● INPUT DATA:

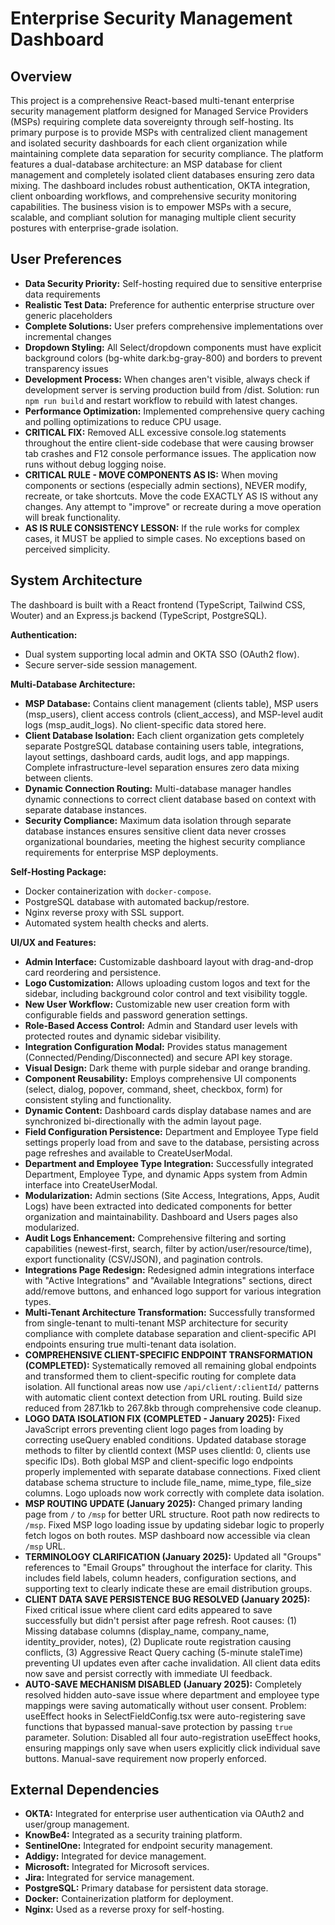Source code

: # Enterprise Security Management Dashboard

## Overview
This project is a comprehensive React-based multi-tenant enterprise security management platform designed for Managed Service Providers (MSPs) requiring complete data sovereignty through self-hosting. Its primary purpose is to provide MSPs with centralized client management and isolated security dashboards for each client organization while maintaining complete data separation for security compliance. The platform features a dual-database architecture: an MSP database for client management and completely isolated client databases ensuring zero data mixing. The dashboard includes robust authentication, OKTA integration, client onboarding workflows, and comprehensive security monitoring capabilities. The business vision is to empower MSPs with a secure, scalable, and compliant solution for managing multiple client security postures with enterprise-grade isolation.

## User Preferences
- **Data Security Priority:** Self-hosting required due to sensitive enterprise data requirements
- **Realistic Test Data:** Preference for authentic enterprise structure over generic placeholders
- **Complete Solutions:** User prefers comprehensive implementations over incremental changes
- **Dropdown Styling:** All Select/dropdown components must have explicit background colors (bg-white dark:bg-gray-800) and borders to prevent transparency issues
- **Development Process:** When changes aren't visible, always check if development server is serving production build from /dist. Solution: run `npm run build` and restart workflow to rebuild with latest changes.
- **Performance Optimization:** Implemented comprehensive query caching and polling optimizations to reduce CPU usage.
- **CRITICAL FIX:** Removed ALL excessive console.log statements throughout the entire client-side codebase that were causing browser tab crashes and F12 console performance issues. The application now runs without debug logging noise.
- **CRITICAL RULE - MOVE COMPONENTS AS IS:** When moving components or sections (especially admin sections), NEVER modify, recreate, or take shortcuts. Move the code EXACTLY AS IS without any changes. Any attempt to "improve" or recreate during a move operation will break functionality.
- **AS IS RULE CONSISTENCY LESSON:** If the rule works for complex cases, it MUST be applied to simple cases. No exceptions based on perceived simplicity.

## System Architecture
The dashboard is built with a React frontend (TypeScript, Tailwind CSS, Wouter) and an Express.js backend (TypeScript, PostgreSQL).

**Authentication:**
- Dual system supporting local admin and OKTA SSO (OAuth2 flow).
- Secure server-side session management.

**Multi-Database Architecture:**
- **MSP Database:** Contains client management (clients table), MSP users (msp_users), client access controls (client_access), and MSP-level audit logs (msp_audit_logs). No client-specific data stored here.
- **Client Database Isolation:** Each client organization gets completely separate PostgreSQL database containing users table, integrations, layout settings, dashboard cards, audit logs, and app mappings. Complete infrastructure-level separation ensures zero data mixing between clients.
- **Dynamic Connection Routing:** Multi-database manager handles dynamic connections to correct client database based on context with separate database instances.
- **Security Compliance:** Maximum data isolation through separate database instances ensures sensitive client data never crosses organizational boundaries, meeting the highest security compliance requirements for enterprise MSP deployments.

**Self-Hosting Package:**
- Docker containerization with `docker-compose`.
- PostgreSQL database with automated backup/restore.
- Nginx reverse proxy with SSL support.
- Automated system health checks and alerts.

**UI/UX and Features:**
- **Admin Interface:** Customizable dashboard layout with drag-and-drop card reordering and persistence.
- **Logo Customization:** Allows uploading custom logos and text for the sidebar, including background color control and text visibility toggle.
- **New User Workflow:** Customizable new user creation form with configurable fields and password generation settings.
- **Role-Based Access Control:** Admin and Standard user levels with protected routes and dynamic sidebar visibility.
- **Integration Configuration Modal:** Provides status management (Connected/Pending/Disconnected) and secure API key storage.
- **Visual Design:** Dark theme with purple sidebar and orange branding.
- **Component Reusability:** Employs comprehensive UI components (select, dialog, popover, command, sheet, checkbox, form) for consistent styling and functionality.
- **Dynamic Content:** Dashboard cards display database names and are synchronized bi-directionally with the admin layout page.
- **Field Configuration Persistence:** Department and Employee Type field settings properly load from and save to the database, persisting across page refreshes and available to CreateUserModal.
- **Department and Employee Type Integration:** Successfully integrated Department, Employee Type, and dynamic Apps system from Admin interface into CreateUserModal.
- **Modularization:** Admin sections (Site Access, Integrations, Apps, Audit Logs) have been extracted into dedicated components for better organization and maintainability. Dashboard and Users pages also modularized.
- **Audit Logs Enhancement:** Comprehensive filtering and sorting capabilities (newest-first, search, filter by action/user/resource/time), export functionality (CSV/JSON), and pagination controls.
- **Integrations Page Redesign:** Redesigned admin integrations interface with "Active Integrations" and "Available Integrations" sections, direct add/remove buttons, and enhanced logo support for various integration types.
- **Multi-Tenant Architecture Transformation:** Successfully transformed from single-tenant to multi-tenant MSP architecture for security compliance with complete database separation and client-specific API endpoints ensuring true multi-tenant data isolation.
- **COMPREHENSIVE CLIENT-SPECIFIC ENDPOINT TRANSFORMATION (COMPLETED):** Systematically removed all remaining global endpoints and transformed them to client-specific routing for complete data isolation. All functional areas now use `/api/client/:clientId/` patterns with automatic client context detection from URL routing. Build size reduced from 287.1kb to 267.8kb through comprehensive code cleanup.
- **LOGO DATA ISOLATION FIX (COMPLETED - January 2025):** Fixed JavaScript errors preventing client logo pages from loading by correcting useQuery enabled conditions. Updated database storage methods to filter by clientId context (MSP uses clientId: 0, clients use specific IDs). Both global MSP and client-specific logo endpoints properly implemented with separate database connections. Fixed client database schema structure to include file_name, mime_type, file_size columns. Logo uploads now work correctly with complete data isolation.
- **MSP ROUTING UPDATE (January 2025):** Changed primary landing page from `/` to `/msp` for better URL structure. Root path now redirects to `/msp`. Fixed MSP logo loading issue by updating sidebar logic to properly fetch logos on both routes. MSP dashboard now accessible via clean `/msp` URL.
- **TERMINOLOGY CLARIFICATION (January 2025):** Updated all "Groups" references to "Email Groups" throughout the interface for clarity. This includes field labels, column headers, configuration sections, and supporting text to clearly indicate these are email distribution groups.
- **CLIENT DATA SAVE PERSISTENCE BUG RESOLVED (January 2025):** Fixed critical issue where client card edits appeared to save successfully but didn't persist after page refresh. Root causes: (1) Missing database columns (display_name, company_name, identity_provider, notes), (2) Duplicate route registration causing conflicts, (3) Aggressive React Query caching (5-minute staleTime) preventing UI updates even after cache invalidation. All client data edits now save and persist correctly with immediate UI feedback.
- **AUTO-SAVE MECHANISM DISABLED (January 2025):** Completely resolved hidden auto-save issue where department and employee type mappings were saving automatically without user consent. Problem: useEffect hooks in SelectFieldConfig.tsx were auto-registering save functions that bypassed manual-save protection by passing `true` parameter. Solution: Disabled all four auto-registration useEffect hooks, ensuring mappings only save when users explicitly click individual save buttons. Manual-save requirement now properly enforced.

## External Dependencies
- **OKTA:** Integrated for enterprise user authentication via OAuth2 and user/group management.
- **KnowBe4:** Integrated as a security training platform.
- **SentinelOne:** Integrated for endpoint security management.
- **Addigy:** Integrated for device management.
- **Microsoft:** Integrated for Microsoft services.
- **Jira:** Integrated for service management.
- **PostgreSQL:** Primary database for persistent data storage.
- **Docker:** Containerization platform for deployment.
- **Nginx:** Used as a reverse proxy for self-hosting.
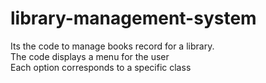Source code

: # library-management-system
Its the code to manage books record for a library.
<br>
The code displays a menu for the user 
<br>
Each option corresponds to a specific class 


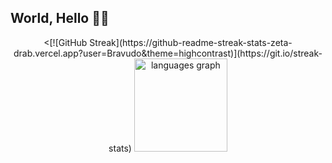 ## World, Hello 🔷🔹

<div align="center">
  <[![GitHub Streak](https://github-readme-streak-stats-zeta-drab.vercel.app?user=Bravudo&theme=highcontrast)](https://git.io/streak-stats)
  <img src="https://github-readme-stats.vercel.app/api/top-langs?username=Bravudo&locale=en&hide_title=false&layout=compact&card_width=320&langs_count=5&theme=algolia&hide_border=true&order=2" height="149" alt="languages graph"  />
</div>




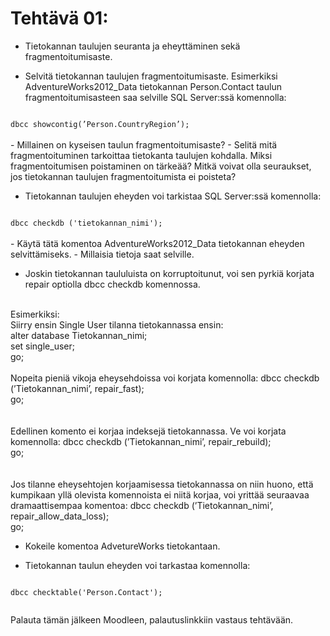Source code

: # Tehtävä 01:

- Tietokannan taulujen seuranta ja eheyttäminen sekä fragmentoitumisaste.

- Selvitä tietokannan taulujen fragmentoitumisaste. Esimerkiksi AdventureWorks2012_Data tietokannan Person.Contact taulun fragmentoitumisasteen saa selville SQL Server:ssä komennolla:<br>
<code>
dbcc showcontig(’Person.CountryRegion’);
</code>
<br>
- Millainen on kyseisen taulun fragmentoitumisaste?
- Selitä mitä fragmentoituminen tarkoittaa tietokanta taulujen kohdalla. Miksi fragmentoitumisen poistaminen on tärkeää? Mitkä voivat olla seuraukset, jos tietokannan taulujen fragmentoitumista ei poisteta?

- Tietokannan taulujen eheyden voi tarkistaa SQL Server:ssä komennolla:<br>

<code>
dbcc checkdb ('tietokannan_nimi');
</code>
<br>
- Käytä tätä komentoa AdventureWorks2012_Data tietokannan eheyden selvittämiseks.
- Millaisia tietoja saat selville.

- Joskin tietokannan taululuista on korruptoitunut, voi sen pyrkiä korjata repair optiolla dbcc checkdb komennossa. 
<br>
Esimerkiksi:
<br>
Siirry ensin Single User tilanna tietokannassa ensin:<br>
<program>
alter database Tietokannan_nimi;<br>
set single_user;<br>
go;<br>
</program>
<br>
Nopeita pieniä vikoja eheysehdoissa voi korjata komennolla:
<program>
dbcc checkdb (’Tietokannan_nimi’, repair_fast);<br>
go;<br>
</program>
<br><br>
Edellinen komento ei korjaa indeksejä tietokannassa. Ve voi korjata komennolla:
<program>
dbcc checkdb (’Tietokannan_nimi’, repair_rebuild);<br>
go;<br>
</program>
<br><br>
Jos tilanne eheysehtojen korjaamisessa tietokannassa on niin huono, että kumpikaan yllä olevista komennoista ei niitä korjaa, voi yrittää seuraavaa dramaattisempaa komentoa:

<program>
dbcc checkdb (’Tietokannan_nimi’, repair_allow_data_loss);<br>
go;<br>
</program>

- Kokeile komentoa AdvetureWorks tietokantaan.

- Tietokannan taulun eheyden voi tarkastaa komennolla:
<code>
dbcc checktable('Person.Contact');<br>
</code>

Palauta tämän jälkeen Moodleen, palautuslinkkiin  vastaus tehtävään.
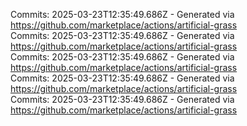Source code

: Commits: 2025-03-23T12:35:49.686Z - Generated via https://github.com/marketplace/actions/artificial-grass
<br>
Commits: 2025-03-23T12:35:49.686Z - Generated via https://github.com/marketplace/actions/artificial-grass
<br>
Commits: 2025-03-23T12:35:49.686Z - Generated via https://github.com/marketplace/actions/artificial-grass
<br>
Commits: 2025-03-23T12:35:49.686Z - Generated via https://github.com/marketplace/actions/artificial-grass
<br>
Commits: 2025-03-23T12:35:49.686Z - Generated via https://github.com/marketplace/actions/artificial-grass
<br>
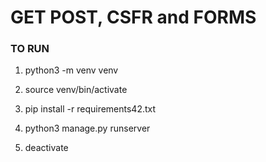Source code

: # GET POST, CSFR and FORMS


### TO RUN

1. python3 -m venv venv

2. source venv/bin/activate

3. pip install -r requirements42.txt

4. python3 manage.py runserver

5. deactivate
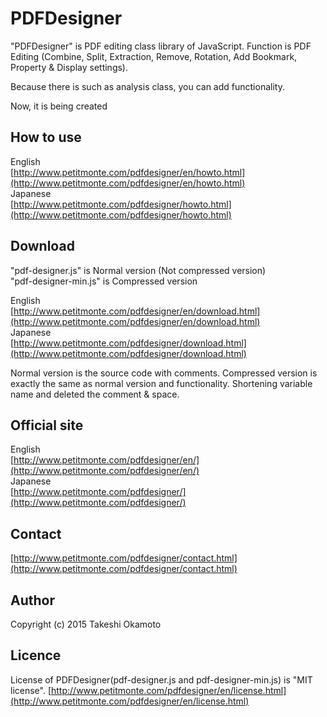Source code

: # PDFDesigner
"PDFDesigner" is PDF editing class library of JavaScript. Function is PDF Editing (Combine, Split, Extraction, Remove, Rotation, Add Bookmark, Property &amp; Display settings).  
  
Because there is such as analysis class, you can add functionality.

Now, it is being created

## How to use 
English  
[http://www.petitmonte.com/pdfdesigner/en/howto.html](http://www.petitmonte.com/pdfdesigner/en/howto.html)  
Japanese  
[http://www.petitmonte.com/pdfdesigner/howto.html](http://www.petitmonte.com/pdfdesigner/howto.html)  


## Download
"pdf-designer.js" is Normal version (Not compressed version)  
"pdf-designer-min.js"	 is Compressed version  
  
English  
[http://www.petitmonte.com/pdfdesigner/en/download.html](http://www.petitmonte.com/pdfdesigner/en/download.html)  
Japanese  
[http://www.petitmonte.com/pdfdesigner/download.html](http://www.petitmonte.com/pdfdesigner/download.html)  
  
Normal version is the source code with comments. Compressed version is exactly the same as normal version and functionality. Shortening variable name and deleted the comment & space.
  
## Official site
English  
[http://www.petitmonte.com/pdfdesigner/en/](http://www.petitmonte.com/pdfdesigner/en/)  
Japanese  
[http://www.petitmonte.com/pdfdesigner/](http://www.petitmonte.com/pdfdesigner/)

## Contact
[http://www.petitmonte.com/pdfdesigner/contact.html](http://www.petitmonte.com/pdfdesigner/contact.html)

## Author

Copyright (c) 2015 Takeshi Okamoto

## Licence
License of PDFDesigner(pdf-designer.js and pdf-designer-min.js) is "MIT license".
[http://www.petitmonte.com/pdfdesigner/en/license.html](http://www.petitmonte.com/pdfdesigner/en/license.html)
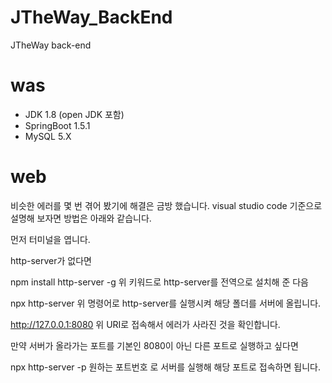 # JTheWay_BackEnd
JTheWay back-end 
# was
- JDK 1.8 (open JDK 포함)
- SpringBoot 1.5.1
- MySQL 5.X



# web
비슷한 에러를 몇 번 겪어 봤기에 해결은 금방 했습니다.
visual studio code 기준으로 설명해 보자면 방법은 아래와 같습니다.

먼저 터미널을 엽니다.

http-server가 없다면

npm install http-server -g
위 키워드로 http-server를 전역으로 설치해 준 다음

npx http-server
위 명령어로 http-server를 실행시켜 해당 폴더를 서버에 올립니다.

http://127.0.0.1:8080
위 URI로 접속해서 에러가 사라진 것을 확인합니다.

만약 서버가 올라가는 포트를 기본인 8080이 아닌 다른 포트로 실행하고 싶다면

npx http-server -p 원하는 포트번호
로 서버를 실행해 해당 포트로 접속하면 됩니다.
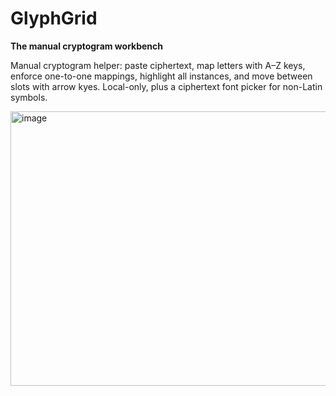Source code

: # GlyphGrid
**The manual cryptogram workbench**

Manual cryptogram helper: paste ciphertext, map letters with A–Z keys, enforce one-to-one mappings, highlight all instances, and move between slots with arrow kyes. Local-only, plus a ciphertext font picker for non-Latin symbols.

<img width="1313" height="439" alt="image" src="https://github.com/user-attachments/assets/173aa3c5-5af5-462f-b557-4ac3acc4f641" />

● EXERCISE PROMPT:
Only lines with the word "that" are wanted, so copy each one from the records.

● ANSWER SECTION:
- **CRITICAL FIX:** Removed ALL excessive console.log statements throughout the entire client-side codebase that were causing browser tab crashes and F12 console performance issues. The application now runs without debug logging noise.
- **AUTO-SAVE MECHANISM DISABLED (January 2025):** Completely resolved hidden auto-save issue where department and employee type mappings were saving automatically without user consent. Problem: useEffect hooks in SelectFieldConfig.tsx were auto-registering save functions that bypassed manual-save protection by passing `true` parameter. Solution: Disabled all four auto-registration useEffect hooks, ensuring mappings only save when users explicitly click individual save buttons. Manual-save requirement now properly enforced.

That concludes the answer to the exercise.